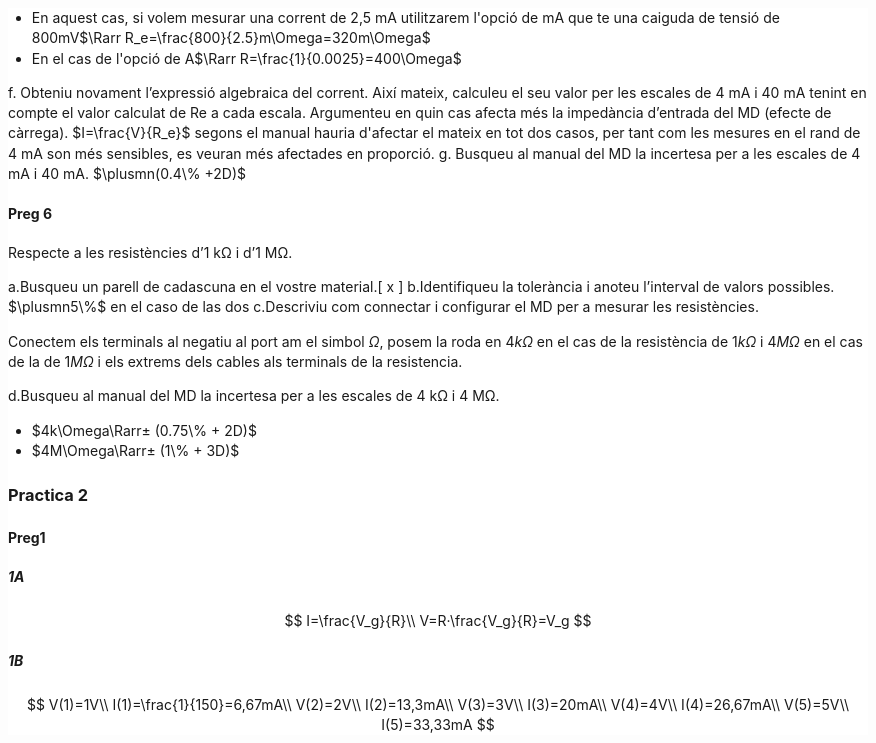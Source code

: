 - En aquest cas, si volem mesurar una corrent de 2,5 mA utilitzarem l'opció de mA que te una caiguda de tensió de 800mV$\Rarr R_e=\frac{800}{2.5}m\Omega=320m\Omega$
- En el cas de l'opció de A$\Rarr R=\frac{1}{0.0025}=400\Omega$

f. Obteniu novament l’expressió algebraica del corrent. Així mateix, calculeu el seu valor per les escales de 4 mA i 40 mA tenint en compte el valor calculat de Re a cada escala. Argumenteu en quin cas afecta més la impedància d’entrada del MD (efecte de càrrega).
$I=\frac{V}{R_e}$
segons el manual hauria d'afectar el mateix en tot dos casos, per tant com les mesures en el rand de 4 mA son més sensibles, es veuran més afectades en proporció.
g. Busqueu al manual del MD la incertesa per a les escales de 4 mA i 40 mA.
$\plusmn(0.4\% +2D)$

#### Preg 6

Respecte a les resistències d’1 kΩ i d’1 MΩ.

a.Busqueu un parell de cadascuna en el vostre material.[ x ]
b.Identifiqueu la tolerància i anoteu l’interval de valors possibles.
$\plusmn5\%$ en el caso de las dos
c.Descriviu com connectar i configurar el MD per a mesurar les resistències.

Conectem els terminals al negatiu al port am el simbol $\Omega$, posem la roda en $4k\Omega$ en el cas de la resistència de $1k\Omega$ i $4M\Omega$ en el cas de la de $1M\Omega$ i els extrems dels cables als terminals de la resistencia.

d.Busqueu al manual del MD la incertesa per a les escales de 4 kΩ i 4 MΩ.

- $4k\Omega\Rarr± (0.75\% + 2D)$
- $4M\Omega\Rarr± (1\% + 3D)$

### Practica 2

#### Preg1

##### 1A

$$
  I=\frac{V_g}{R}\\
  V=R·\frac{V_g}{R}=V_g
$$

##### 1B

$$
V(1)=1V\\
I(1)=\frac{1}{150}=6,67mA\\
V(2)=2V\\
I(2)=13,3mA\\
V(3)=3V\\
I(3)=20mA\\
V(4)=4V\\
I(4)=26,67mA\\
V(5)=5V\\
I(5)=33,33mA
$$
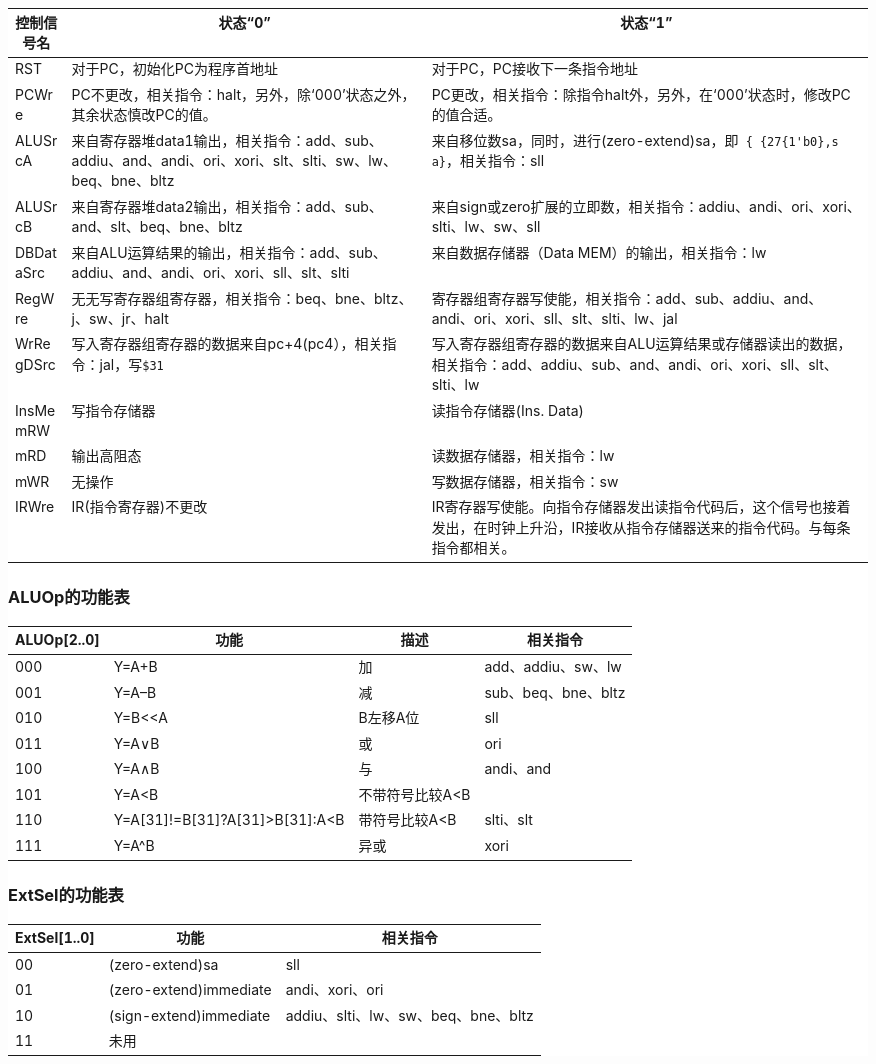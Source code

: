 |控制信号名|状态“0”|状态“1”|
|-|-|-|
|RST|对于PC，初始化PC为程序首地址|对于PC，PC接收下一条指令地址|
|PCWre|PC不更改，相关指令：halt，另外，除‘000’状态之外，其余状态慎改PC的值。|PC更改，相关指令：除指令halt外，另外，在‘000’状态时，修改PC的值合适。|
|ALUSrcA|来自寄存器堆data1输出，相关指令：add、sub、addiu、and、andi、ori、xori、slt、slti、sw、lw、beq、bne、bltz|来自移位数sa，同时，进行(zero-extend)sa，即` { {27{1'b0},sa}`，相关指令：sll|
|ALUSrcB|来自寄存器堆data2输出，相关指令：add、sub、and、slt、beq、bne、bltz|来自sign或zero扩展的立即数，相关指令：addiu、andi、ori、xori、slti、lw、sw、sll|
|DBDataSrc|来自ALU运算结果的输出，相关指令：add、sub、addiu、and、andi、ori、xori、sll、slt、slti|来自数据存储器（Data MEM）的输出，相关指令：lw|
|RegWre|无无写寄存器组寄存器，相关指令：beq、bne、bltz、j、sw、jr、halt|寄存器组寄存器写使能，相关指令：add、sub、addiu、and、andi、ori、xori、sll、slt、slti、lw、jal|
|WrRegDSrc|写入寄存器组寄存器的数据来自pc+4(pc4），相关指令：jal，写`$31`|写入寄存器组寄存器的数据来自ALU运算结果或存储器读出的数据，相关指令：add、addiu、sub、and、andi、ori、xori、sll、slt、slti、lw|
|InsMemRW|写指令存储器|读指令存储器(Ins. Data)|
|mRD|输出高阻态|读数据存储器，相关指令：lw|
|mWR|无操作|写数据存储器，相关指令：sw|
|IRWre|IR(指令寄存器)不更改|IR寄存器写使能。向指令存储器发出读指令代码后，这个信号也接着发出，在时钟上升沿，IR接收从指令存储器送来的指令代码。与每条指令都相关。|

### ALUOp的功能表

|ALUOp[2..0]|功能|描述|相关指令|
|-|-|-|-|
|000|Y=A+B|加|add、addiu、sw、lw|
|001|Y=A–B|减|sub、beq、bne、bltz|
|010|Y=B<<A|B左移A位|sll|
|011|Y=A∨B|或|ori|
|100|Y=A∧B|与|andi、and|
|101|Y=A<B|不带符号比较A<B|
|110|Y=A[31]!=B[31]?A[31]>B[31]:A<B|带符号比较A<B|slti、slt|
|111|Y=A^B|异或|xori|

### ExtSel的功能表

|ExtSel[1..0]|功能|相关指令|
|-|-|-|
|00|(zero-extend)sa|sll|
|01|(zero-extend)immediate|andi、xori、ori|
|10|(sign-extend)immediate|addiu、slti、lw、sw、beq、bne、bltz|
|11|未用||
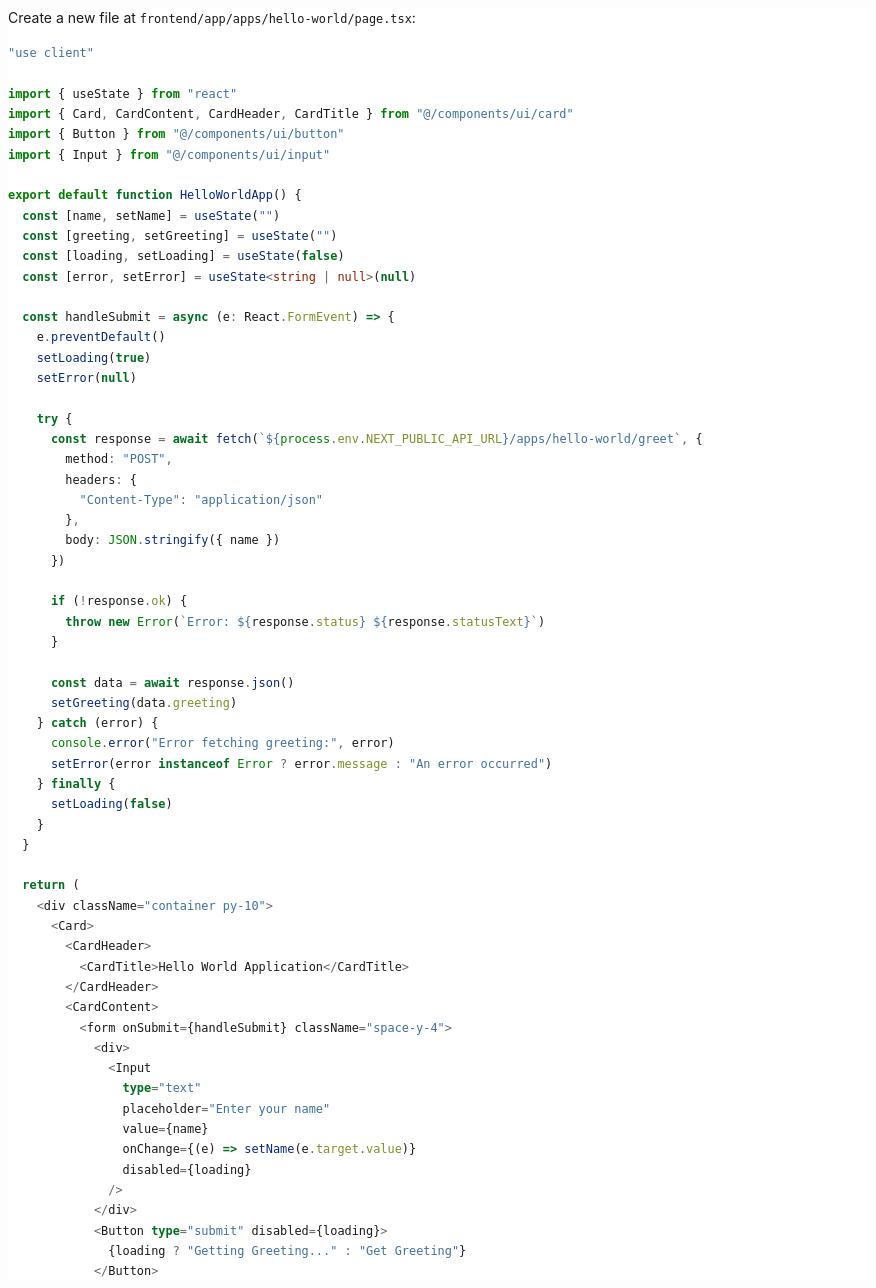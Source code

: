 Create a new file at `frontend/app/apps/hello-world/page.tsx`:

```typescript
"use client"

import { useState } from "react"
import { Card, CardContent, CardHeader, CardTitle } from "@/components/ui/card"
import { Button } from "@/components/ui/button"
import { Input } from "@/components/ui/input"

export default function HelloWorldApp() {
  const [name, setName] = useState("")
  const [greeting, setGreeting] = useState("")
  const [loading, setLoading] = useState(false)
  const [error, setError] = useState<string | null>(null)
  
  const handleSubmit = async (e: React.FormEvent) => {
    e.preventDefault()
    setLoading(true)
    setError(null)
    
    try {
      const response = await fetch(`${process.env.NEXT_PUBLIC_API_URL}/apps/hello-world/greet`, {
        method: "POST",
        headers: {
          "Content-Type": "application/json"
        },
        body: JSON.stringify({ name })
      })
      
      if (!response.ok) {
        throw new Error(`Error: ${response.status} ${response.statusText}`)
      }
      
      const data = await response.json()
      setGreeting(data.greeting)
    } catch (error) {
      console.error("Error fetching greeting:", error)
      setError(error instanceof Error ? error.message : "An error occurred")
    } finally {
      setLoading(false)
    }
  }
  
  return (
    <div className="container py-10">
      <Card>
        <CardHeader>
          <CardTitle>Hello World Application</CardTitle>
        </CardHeader>
        <CardContent>
          <form onSubmit={handleSubmit} className="space-y-4">
            <div>
              <Input
                type="text"
                placeholder="Enter your name"
                value={name}
                onChange={(e) => setName(e.target.value)}
                disabled={loading}
              />
            </div>
            <Button type="submit" disabled={loading}>
              {loading ? "Getting Greeting..." : "Get Greeting"}
            </Button>
```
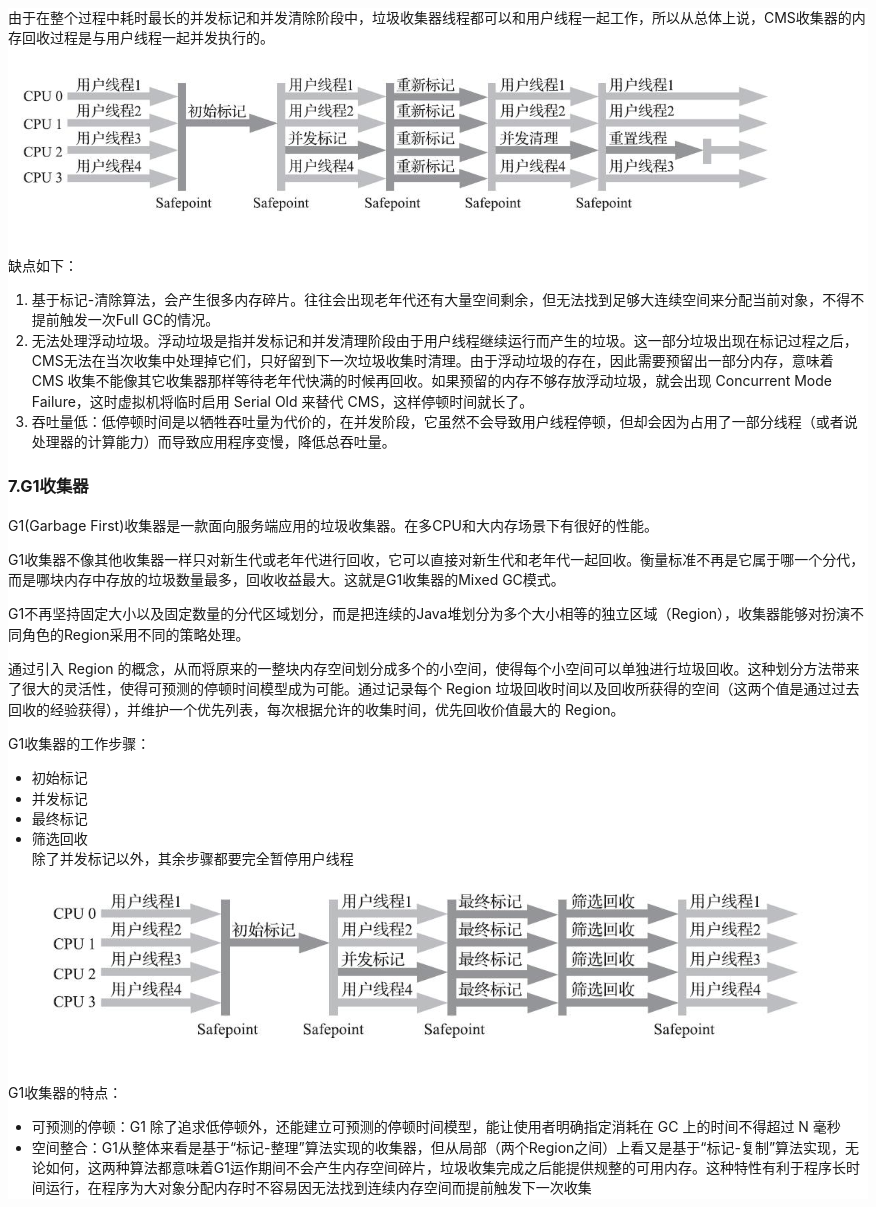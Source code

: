 由于在整个过程中耗时最长的并发标记和并发清除阶段中，垃圾收集器线程都可以和用户线程一起工作，所以从总体上说，CMS收集器的内存回收过程是与用户线程一起并发执行的。

![CMS收集器](CMS收集器.png)

缺点如下：
1. 基于标记-清除算法，会产生很多内存碎片。往往会出现老年代还有大量空间剩余，但无法找到足够大连续空间来分配当前对象，不得不提前触发一次Full GC的情况。
2. 无法处理浮动垃圾。浮动垃圾是指并发标记和并发清理阶段由于用户线程继续运行而产生的垃圾。这一部分垃圾出现在标记过程之后，CMS无法在当次收集中处理掉它们，只好留到下一次垃圾收集时清理。由于浮动垃圾的存在，因此需要预留出一部分内存，意味着 CMS 收集不能像其它收集器那样等待老年代快满的时候再回收。如果预留的内存不够存放浮动垃圾，就会出现 Concurrent Mode Failure，这时虚拟机将临时启用 Serial Old 来替代 CMS，这样停顿时间就长了。
3. 吞吐量低：低停顿时间是以牺牲吞吐量为代价的，在并发阶段，它虽然不会导致用户线程停顿，但却会因为占用了一部分线程（或者说处理器的计算能力）而导致应用程序变慢，降低总吞吐量。
### 7.G1收集器
G1(Garbage First)收集器是一款面向服务端应用的垃圾收集器。在多CPU和大内存场景下有很好的性能。

G1收集器不像其他收集器一样只对新生代或老年代进行回收，它可以直接对新生代和老年代一起回收。衡量标准不再是它属于哪一个分代，而是哪块内存中存放的垃圾数量最多，回收收益最大。这就是G1收集器的Mixed GC模式。

G1不再坚持固定大小以及固定数量的分代区域划分，而是把连续的Java堆划分为多个大小相等的独立区域（Region），收集器能够对扮演不同角色的Region采用不同的策略处理。

通过引入 Region 的概念，从而将原来的一整块内存空间划分成多个的小空间，使得每个小空间可以单独进行垃圾回收。这种划分方法带来了很大的灵活性，使得可预测的停顿时间模型成为可能。通过记录每个 Region 垃圾回收时间以及回收所获得的空间（这两个值是通过过去回收的经验获得），并维护一个优先列表，每次根据允许的收集时间，优先回收价值最大的 Region。

G1收集器的工作步骤：
* 初始标记
* 并发标记
* 最终标记
* 筛选回收  
除了并发标记以外，其余步骤都要完全暂停用户线程
![G1收集器](G1收集器.png)

G1收集器的特点：
* 可预测的停顿：G1 除了追求低停顿外，还能建立可预测的停顿时间模型，能让使用者明确指定消耗在 GC 上的时间不得超过 N 毫秒
* 空间整合：G1从整体来看是基于“标记-整理”算法实现的收集器，但从局部（两个Region之间）上看又是基于“标记-复制”算法实现，无论如何，这两种算法都意味着G1运作期间不会产生内存空间碎片，垃圾收集完成之后能提供规整的可用内存。这种特性有利于程序长时间运行，在程序为大对象分配内存时不容易因无法找到连续内存空间而提前触发下一次收集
============================================================
» **Task item**: Your output is the lines from the top of the entries through the line containing "- En el cas", exactly as they stand. No pictures belong in it.

» **Result of this exercise**:
Source code

: - En aquest cas, si volem mesurar una corrent de 2,5 mA utilitzarem l'opció de mA que te una caiguda de tensió de 800mV$\Rarr R_e=\frac{800}{2.5}m\Omega=320m\Omega$
- En el cas de l'opció de A$\Rarr R=\frac{1}{0.0025}=400\Omega$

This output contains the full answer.